Como si hubiese sido heredera de la creencia pawnee, que asume a los gatos salvajes como símbolo de destreza y reflexión que consiguen siempre sus fines, Kenya fue la única con baño propio en casa de mamá —lo ganó a base de paciencia—; primero fue el lugar donde debía quedarse si no había nadie en casa, luego se convirtió en un recinto exclusivo para ella. Disponía de todas las habitaciones para dormir, fuera en la cama, encima de alguna persona o a sus pies, en la alfombra o una silla. Ganó estos territorios poco a poco. Primero dormía en la terraza, pero su voz incansable la trajo al baño; luego los maullidos la sacaron de ahí hasta que se hicieron ronroneos encima de su dueño; al final dormía donde fuera, sin emitir sonidos. Tenía, en el otro baño, su traste con agua —sólo mamá sabe la anécdota de esa batalla. En la cocina había un plato extra de donde ella comía carne o jamón —porque las croquetas, siempre servidas, estaban en su baño— y porque la dimensión de su exigencia era inversamente proporcional a la medida de su cuerpo. Cambiamos también las costumbres antes de salir: cerrar puertas o dejar franelas en algunos lugares. Todo era inútil. Si no estábamos ella era dueña de toda la casa. Pero eran los rituales con los que la acariciábamos antes de salir.

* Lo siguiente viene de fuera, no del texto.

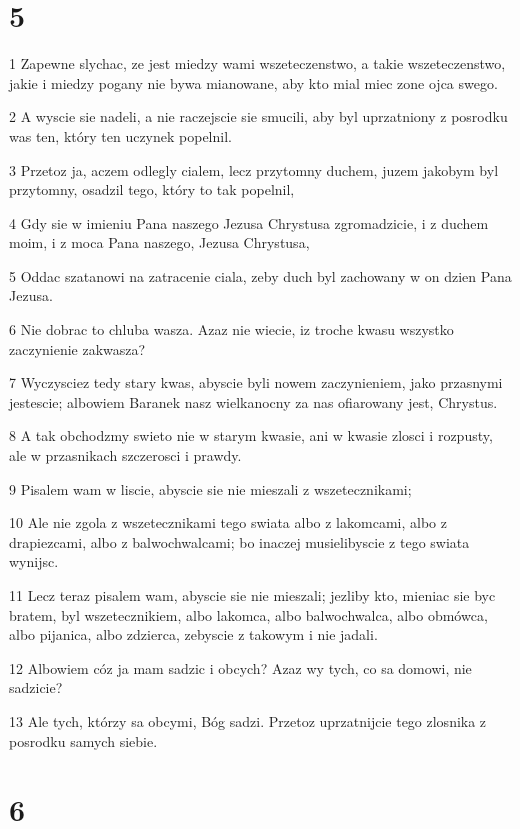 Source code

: \chapter{5}

\par 1 Zapewne slychac, ze jest miedzy wami wszeteczenstwo, a takie wszeteczenstwo, jakie i miedzy pogany nie bywa mianowane, aby kto mial miec zone ojca swego.
\par 2 A wyscie sie nadeli, a nie raczejscie sie smucili, aby byl uprzatniony z posrodku was ten, który ten uczynek popelnil.
\par 3 Przetoz ja, aczem odlegly cialem, lecz przytomny duchem, juzem jakobym byl przytomny, osadzil tego, który to tak popelnil,
\par 4 Gdy sie w imieniu Pana naszego Jezusa Chrystusa zgromadzicie, i z duchem moim, i z moca Pana naszego, Jezusa Chrystusa,
\par 5 Oddac szatanowi na zatracenie ciala, zeby duch byl zachowany w on dzien Pana Jezusa.
\par 6 Nie dobrac to chluba wasza. Azaz nie wiecie, iz troche kwasu wszystko zaczynienie zakwasza?
\par 7 Wyczysciez tedy stary kwas, abyscie byli nowem zaczynieniem, jako przasnymi jestescie; albowiem Baranek nasz wielkanocny za nas ofiarowany jest, Chrystus.
\par 8 A tak obchodzmy swieto nie w starym kwasie, ani w kwasie zlosci i rozpusty, ale w przasnikach szczerosci i prawdy.
\par 9 Pisalem wam w liscie, abyscie sie nie mieszali z wszetecznikami;
\par 10 Ale nie zgola z wszetecznikami tego swiata albo z lakomcami, albo z drapiezcami, albo z balwochwalcami; bo inaczej musielibyscie z tego swiata wynijsc.
\par 11 Lecz teraz pisalem wam, abyscie sie nie mieszali; jezliby kto, mieniac sie byc bratem, byl wszetecznikiem, albo lakomca, albo balwochwalca, albo obmówca, albo pijanica, albo zdzierca, zebyscie z takowym i nie jadali.
\par 12 Albowiem cóz ja mam sadzic i obcych? Azaz wy tych, co sa domowi, nie sadzicie?
\par 13 Ale tych, którzy sa obcymi, Bóg sadzi. Przetoz uprzatnijcie tego zlosnika z posrodku samych siebie.

\chapter{6}

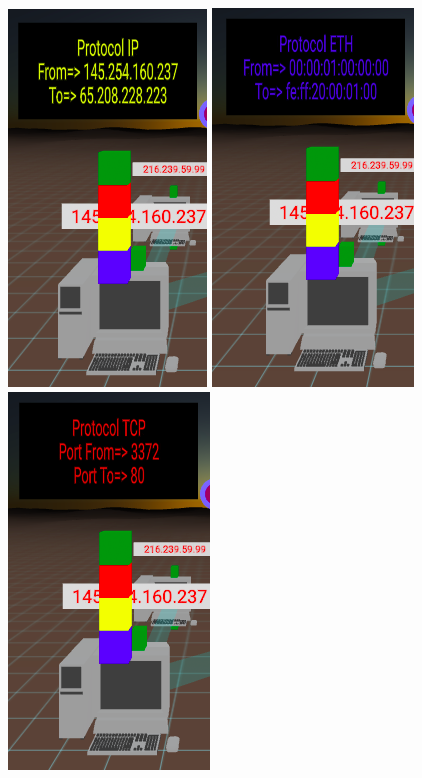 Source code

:\documentclass[a4paper, 12pt]{book}
\begin{document}
\begin{itemize}
\begin{figure}[h]
\centering
    \includegraphics[scale=0.45]{img/capa_ip.png}
    \includegraphics[scale=0.45]{img/capa_eth.png}
    \includegraphics[scale=0.45]{img/capa_tcp.png}

\end{figure}
\end{itemize}
\end{document}
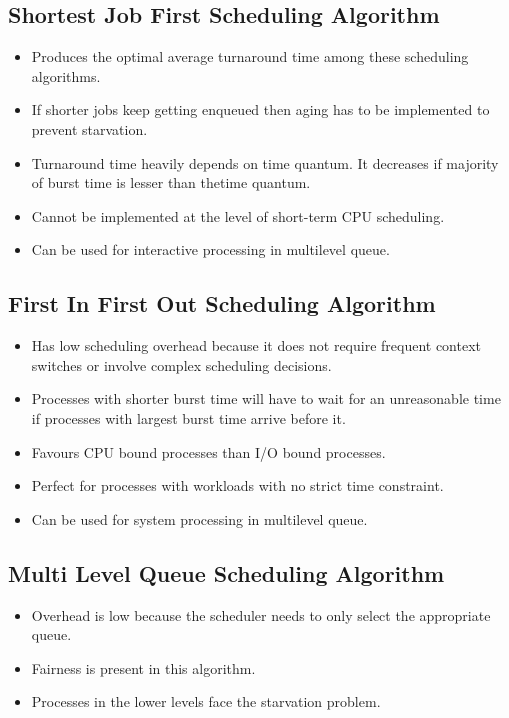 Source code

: \documentclass{article}
\begin{document}
\subsection{Shortest Job First Scheduling Algorithm}
\begin{itemize}
  \item Produces the optimal average turnaround time among these scheduling algorithms.
  \item If shorter jobs keep getting enqueued then aging has to be implemented to prevent starvation.
  \item Turnaround time heavily depends on time quantum. It decreases if majority of burst time is lesser than thetime quantum.
  \item Cannot be implemented at the level of short-term CPU scheduling.
  \item Can be used for interactive processing in multilevel queue.
\end{itemize}

\subsection{First In First Out Scheduling Algorithm}
\begin{itemize}
  \item Has low scheduling overhead because it does not require frequent context switches or involve complex scheduling decisions.
  \item Processes with shorter burst time will have to wait for an unreasonable time if processes with largest burst time arrive before it.
  \item Favours CPU bound processes than I/O bound processes.
  \item Perfect for processes with workloads with no strict time constraint.
  \item Can be used for system processing in multilevel queue.
\end{itemize}

\subsection{Multi Level Queue Scheduling Algorithm}
\begin{itemize}
  \item Overhead is low because the scheduler needs to only select the appropriate queue.
  \item Fairness is present in this algorithm.
  \item Processes in the lower levels face the starvation problem.
\end{itemize}
\end{document}
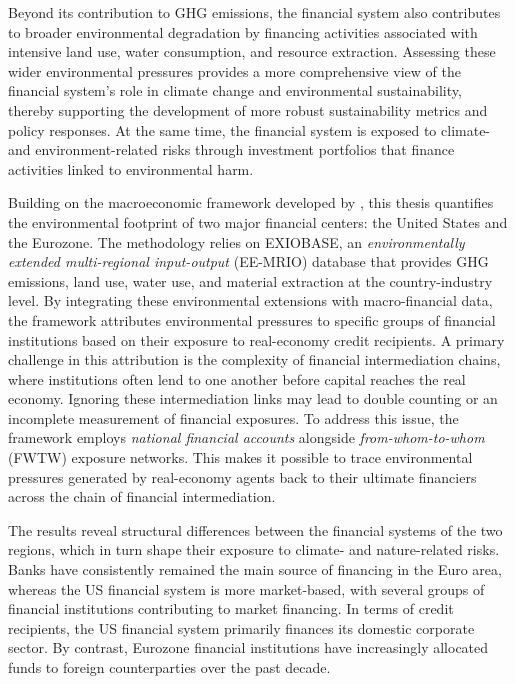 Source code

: Beyond its contribution to GHG emissions, the financial system also contributes to broader environmental degradation by financing activities associated with intensive land use, water consumption, and resource extraction. Assessing these wider environmental pressures provides a more comprehensive view of the financial system’s role in climate change and environmental sustainability, thereby supporting the development of more robust sustainability metrics and policy responses. At the same time, the financial system is exposed to climate- and environment-related risks through investment portfolios that finance activities linked to environmental harm.

Building on the macroeconomic framework developed by \textcite{jondeau_environmental_2026}, this thesis quantifies the environmental footprint of two major financial centers: the United States and the Eurozone. The methodology relies on EXIOBASE, an \textit{environmentally extended multi-regional input-output} (EE-MRIO) database that provides GHG emissions, land use, water use, and material extraction at the country-industry level. By integrating these environmental extensions with macro-financial data, the framework attributes environmental pressures to specific groups of financial institutions based on their exposure to real-economy credit recipients. A primary challenge in this attribution is the complexity of financial intermediation chains, where institutions often lend to one another before capital reaches the real economy. Ignoring these intermediation links may lead to double counting or an incomplete measurement of financial exposures. To address this issue, the framework employs \textit{national financial accounts} alongside \textit{from-whom-to-whom} (FWTW) exposure networks. This makes it possible to trace environmental pressures generated by real-economy agents back to their ultimate financiers across the chain of financial intermediation.

The results reveal structural differences between the financial systems of the two regions, which in turn shape their exposure to climate- and nature-related risks. Banks have consistently remained the main source of financing in the Euro area, whereas the US financial system is more market-based, with several groups of financial institutions contributing to market financing. In terms of credit recipients, the US financial system primarily finances its domestic corporate sector. By contrast, Eurozone financial institutions have increasingly allocated funds to foreign counterparties over the past decade.

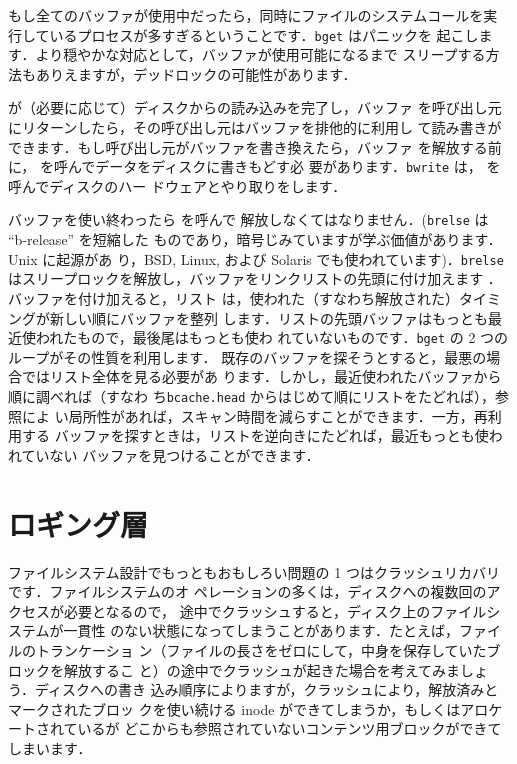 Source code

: もし全てのバッファが使用中だったら，同時にファイルのシステムコールを実
行しているプロセスが多すぎるということです．\texttt{bget} はパニックを
起こします．より穏やかな対応として，バッファが使用可能になるまで
スリープする方法もありえますが，デッドロックの可能性があります．

 が（必要に応じて）ディスクからの読み込みを完了し，バッファ
を呼び出し元にリターンしたら，その呼び出し元はバッファを排他的に利用し
て読み書きができます．もし呼び出し元がバッファを書き換えたら，バッファ
を解放する前に， を呼んでデータをディスクに書きもどす必
要があります．\texttt{bwrite}
 は，
 を呼んでディスクのハー
ドウェアとやり取りをします．

バッファを使い終わったら  を呼んで
解放しなくてはなりません．(\texttt{brelse} は ``b-release'' を短縮した
ものであり，暗号じみていますが学ぶ価値があります．Unix に起源があ
り，BSD, Linux, および Solaris でも使われています)．\texttt{brelse}
はスリープロックを解放し，バッファをリンクリストの先頭に付け加えます
．
バッファを付け加えると，リスト
は，使われた（すなわち解放された）タイミングが新しい順にバッファを整列
します．リストの先頭バッファはもっとも最近使われたもので，最後尾はもっとも使わ
れていないものです．\texttt{bget} の 2 つのループがその性質を利用します．
既存のバッファを探そうとすると，最悪の場合ではリスト全体を見る必要があ
ります．しかし，最近使われたバッファから順に調べれば（すなわ
ち\texttt{bcache.head} からはじめて順にリストをたどれば），参照によ
い局所性があれば，スキャン時間を減らすことができます．一方，再利用する
バッファを探すときは，リストを逆向きにたどれば，最近もっとも使われていない
バッファを見つけることができます．

\section{ロギング層}

ファイルシステム設計でもっともおもしろい問題の 1 つはクラッシュリカバリ
です．ファイルシステムのオ
ペレーションの多くは，ディスクへの複数回のアクセスが必要となるので，
途中でクラッシュすると，ディスク上のファイルシステムが一貫性
のない状態になってしまうことがあります．たとえば，ファイルのトランケーショ
ン（ファイルの長さをゼロにして，中身を保存していたブロックを解放するこ
と）の途中でクラッシュが起きた場合を考えてみましょう．ディスクへの書き
込み順序によりますが，クラッシュにより，解放済みとマークされたブロッ
クを使い続ける inode ができてしまうか，もしくはアロケートされているが
どこからも参照されていないコンテンツ用ブロックができてしまいます．

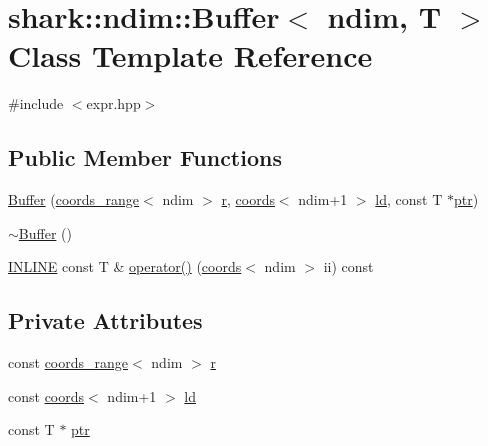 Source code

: \hypertarget{classshark_1_1ndim_1_1_buffer}{}\section{shark\+:\+:ndim\+:\+:Buffer$<$ ndim, T $>$ Class Template Reference}
\label{classshark_1_1ndim_1_1_buffer}


{\ttfamily \#include $<$expr.\+hpp$>$}

\subsection*{Public Member Functions}
\begin{DoxyCompactItemize}
\item 
\hyperlink{classshark_1_1ndim_1_1_buffer_a835dbc113d95b290cd274d9895280e1f}{Buffer} (\hyperlink{structshark_1_1ndim_1_1coords__range}{coords\+\_\+range}$<$ ndim $>$ \hyperlink{classshark_1_1ndim_1_1_buffer_adf5e1304ce98553284cf98e88e6c24e0}{r}, \hyperlink{structshark_1_1ndim_1_1coords}{coords}$<$ ndim+1 $>$ \hyperlink{classshark_1_1ndim_1_1_buffer_aa17fcbd807223fcb3cc5f211c32253d1}{ld}, const T $\ast$\hyperlink{classshark_1_1ndim_1_1_buffer_a0a63bf45d2f93a9670d736ae5123331a}{ptr})
\item 
\hyperlink{classshark_1_1ndim_1_1_buffer_a59b8743e4a5f731bdd0c4185c9ef263b}{$\sim$\+Buffer} ()
\item 
\hyperlink{common_8hpp_a2eb6f9e0395b47b8d5e3eeae4fe0c116}{I\+N\+L\+I\+NE} const T \& \hyperlink{classshark_1_1ndim_1_1_buffer_ad2395794d4c56e71376178d770061a09}{operator()} (\hyperlink{structshark_1_1ndim_1_1coords}{coords}$<$ ndim $>$ ii) const
\end{DoxyCompactItemize}
\subsection*{Private Attributes}
\begin{DoxyCompactItemize}
\item 
const \hyperlink{structshark_1_1ndim_1_1coords__range}{coords\+\_\+range}$<$ ndim $>$ \hyperlink{classshark_1_1ndim_1_1_buffer_adf5e1304ce98553284cf98e88e6c24e0}{r}
\item 
const \hyperlink{structshark_1_1ndim_1_1coords}{coords}$<$ ndim+1 $>$ \hyperlink{classshark_1_1ndim_1_1_buffer_aa17fcbd807223fcb3cc5f211c32253d1}{ld}
\item 
const T $\ast$ \hyperlink{classshark_1_1ndim_1_1_buffer_a0a63bf45d2f93a9670d736ae5123331a}{ptr}
\end{DoxyCompactItemize}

Si bien la compañía de Kenya era para su amo, todos disfrutamos su presencia: más de diez años vivimos sin sentirnos solos. Su pelaje oscuro dejado en cada rincón era el rastro de sus pasos: su manera de estar segura al cubrir de noche la casa pero también el modo de sentirla en cualquier parte. Al tiempo que conquistó nuestras manos invadió la casa completa.

Se siente la soledad en el departamento cuando descubrimos que ciertas costumbres ya no son necesarias. Al recuperar el baño, la cocina o las alcobas perdimos mucho más que lo recobrado. Extrañamos el peso adicional de su pelaje en nuestra ropa.